Widoczna na zdjęciu po prawej stronie blaszka to separator między klockami a zaciskiem. Blaszka ta ma niwelować wibracje, żeby klocki nie piszczały przy hamowaniu. Z bliżej nieznanego powodu element ten wysunął się z mocowania i oparł o aluminiowy dzwon tarczy hamulcowej. Blaszka jest cienka i ostra, więc zaczęła działać jak skalpel, powoli przecinając aluminium. Na zdjęciu widać, że nity mają się dobrze, żaden nie został zerwany. Po prostu aluminiowe mocowanie zostało przepiłowane i odpadło. Od razu powiem: nikt nie został poszkodowany, nie doszło do wypadku, usterka została wykryta podczas normalnej jazdy, a samochód trafił do warsztatu. Zadziałały systemy bezpieczeństwa i samochodem można było normalnie się zatrzymać.
Tej awarii nie dało się zapobiec ani uniknąć
Nie uda się zastosować ulubionego hasła polskich kierowców „jak dbasz, tak masz”. To chyba musieli wymyślić producenci samochodów, bo to hasło eliminuje wszelką ich odpowiedzialność za ewidentne wady fabryczne. Być może jest to przypadek jeden na milion, a być może w ogóle aluminiowe rotory tarcz hamulcowych w tak mocnych samochodach to nie jest najlepszy pomysł. Pomijam już, że w pogoni za milionem koni mechanicznych musimy konstruować coraz to bardziej skomplikowane układy, podnosząc w konsekwencji ryzyko awarii.

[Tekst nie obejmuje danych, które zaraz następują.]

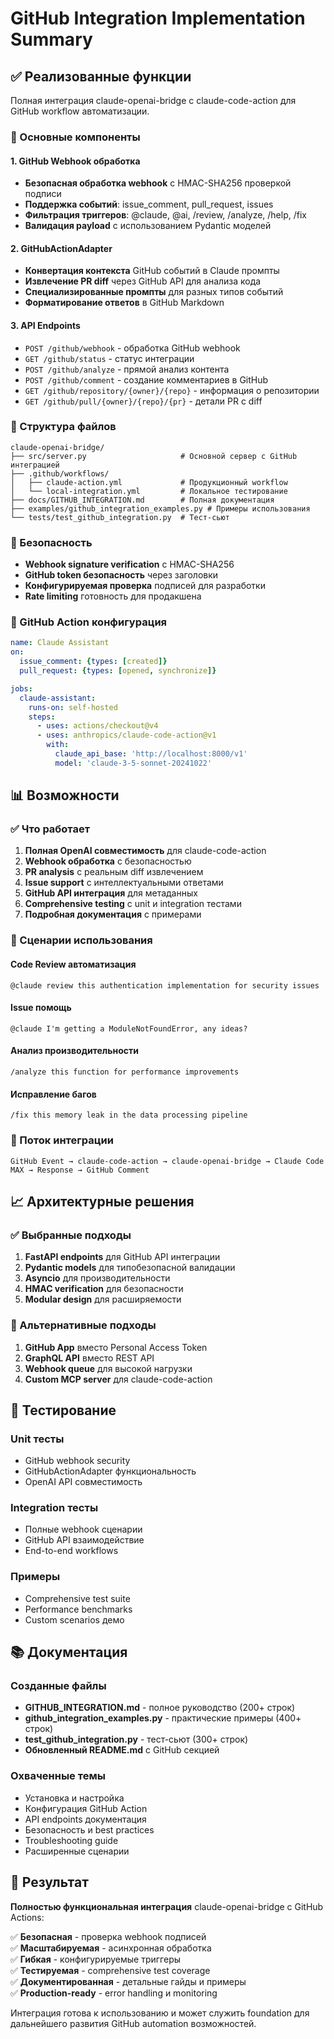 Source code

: # GitHub Integration Implementation Summary

## ✅ Реализованные функции

Полная интеграция claude-openai-bridge с claude-code-action для GitHub workflow автоматизации.

### 🔧 Основные компоненты

#### 1. GitHub Webhook обработка
- **Безопасная обработка webhook** с HMAC-SHA256 проверкой подписи
- **Поддержка событий**: issue_comment, pull_request, issues
- **Фильтрация триггеров**: @claude, @ai, /review, /analyze, /help, /fix
- **Валидация payload** с использованием Pydantic моделей

#### 2. GitHubActionAdapter 
- **Конвертация контекста** GitHub событий в Claude промпты
- **Извлечение PR diff** через GitHub API для анализа кода
- **Специализированные промпты** для разных типов событий
- **Форматирование ответов** в GitHub Markdown

#### 3. API Endpoints
- `POST /github/webhook` - обработка GitHub webhook
- `GET /github/status` - статус интеграции
- `POST /github/analyze` - прямой анализ контента  
- `POST /github/comment` - создание комментариев в GitHub
- `GET /github/repository/{owner}/{repo}` - информация о репозитории
- `GET /github/pull/{owner}/{repo}/{pr}` - детали PR с diff

### 📁 Структура файлов

```
claude-openai-bridge/
├── src/server.py                     # Основной сервер с GitHub интеграцией
├── .github/workflows/
│   ├── claude-action.yml             # Продукционный workflow
│   └── local-integration.yml         # Локальное тестирование
├── docs/GITHUB_INTEGRATION.md        # Полная документация
├── examples/github_integration_examples.py # Примеры использования
└── tests/test_github_integration.py  # Тест-сьют
```

### 🔐 Безопасность

- **Webhook signature verification** с HMAC-SHA256
- **GitHub token безопасность** через заголовки
- **Конфигурируемая проверка** подписей для разработки
- **Rate limiting** готовность для продакшена

### 🚀 GitHub Action конфигурация

```yaml
name: Claude Assistant
on:
  issue_comment: {types: [created]}
  pull_request: {types: [opened, synchronize]}

jobs:
  claude-assistant:
    runs-on: self-hosted
    steps:
      - uses: actions/checkout@v4
      - uses: anthropics/claude-code-action@v1
        with:
          claude_api_base: 'http://localhost:8000/v1'
          model: 'claude-3-5-sonnet-20241022'
```

## 📊 Возможности

### ✅ Что работает

1. **Полная OpenAI совместимость** для claude-code-action
2. **Webhook обработка** с безопасностью
3. **PR analysis** с реальным diff извлечением
4. **Issue support** с интеллектуальными ответами
5. **GitHub API интеграция** для метаданных
6. **Comprehensive testing** с unit и integration тестами
7. **Подробная документация** с примерами

### 🎯 Сценарии использования

#### Code Review автоматизация
```
@claude review this authentication implementation for security issues
```

#### Issue помощь
```
@claude I'm getting a ModuleNotFoundError, any ideas?
```

#### Анализ производительности
```
/analyze this function for performance improvements
```

#### Исправление багов
```
/fix this memory leak in the data processing pipeline
```

### 🔄 Поток интеграции

```
GitHub Event → claude-code-action → claude-openai-bridge → Claude Code MAX → Response → GitHub Comment
```

## 📈 Архитектурные решения

### ✅ Выбранные подходы

1. **FastAPI endpoints** для GitHub API интеграции
2. **Pydantic models** для типобезопасной валидации
3. **Asyncio** для производительности 
4. **HMAC verification** для безопасности
5. **Modular design** для расширяемости

### 🔄 Альтернативные подходы

1. **GitHub App** вместо Personal Access Token
2. **GraphQL API** вместо REST API
3. **Webhook queue** для высокой нагрузки
4. **Custom MCP server** для claude-code-action

## 🧪 Тестирование

### Unit тесты
- GitHub webhook security
- GitHubActionAdapter функциональность
- OpenAI API совместимость

### Integration тесты  
- Полные webhook сценарии
- GitHub API взаимодействие
- End-to-end workflows

### Примеры
- Comprehensive test suite
- Performance benchmarks
- Custom scenarios демо

## 📚 Документация

### Созданные файлы
- **GITHUB_INTEGRATION.md** - полное руководство (200+ строк)
- **github_integration_examples.py** - практические примеры (400+ строк)
- **test_github_integration.py** - тест-сьют (300+ строк)
- **Обновленный README.md** с GitHub секцией

### Охваченные темы
- Установка и настройка
- Конфигурация GitHub Action
- API endpoints документация
- Безопасность и best practices
- Troubleshooting guide
- Расширенные сценарии

## 🎉 Результат

**Полностью функциональная интеграция** claude-openai-bridge с GitHub Actions:

✅ **Безопасная** - проверка webhook подписей  
✅ **Масштабируемая** - асинхронная обработка  
✅ **Гибкая** - конфигурируемые триггеры  
✅ **Тестируемая** - comprehensive test coverage  
✅ **Документированная** - детальные гайды и примеры  
✅ **Production-ready** - error handling и monitoring  

Интеграция готова к использованию и может служить foundation для дальнейшего развития GitHub automation возможностей.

Czy takie przypadki już się zdarzały?
Trafiłem na bardzo szczegółową analizę pęknięcia tarczy hamulcowej odlewanej z jednego elementu. W opisywanym powyżej przypadku przyczyna była jasna, tutaj głowili się dłuższy czas, żeby znaleźć powód. Ostatecznie ustalono, że materiał, z którego wykonano tarczę był zły, bo w metalu znalazły się „wstawki niemetaliczne”, które pracują inaczej niż metal i doprowadziły do powstania mikropęknięć.

Analiza jest naprawdę szczegółowa, co prowadzi do takiego wniosku: producent tego samochodu powinien naprawdę się cieszyć, że sytuacja nie zdarzyła się w Stanach Zjednoczonych. Tamtejsi prawnicy wycisnęliby z tego jakieś siedem pociągów pieniędzy. A u nas wystarczy wymienić tarcze i klocki, i można latać dalej, z lekką obawą z tyłu głowy czy tym razem uda się zahamować.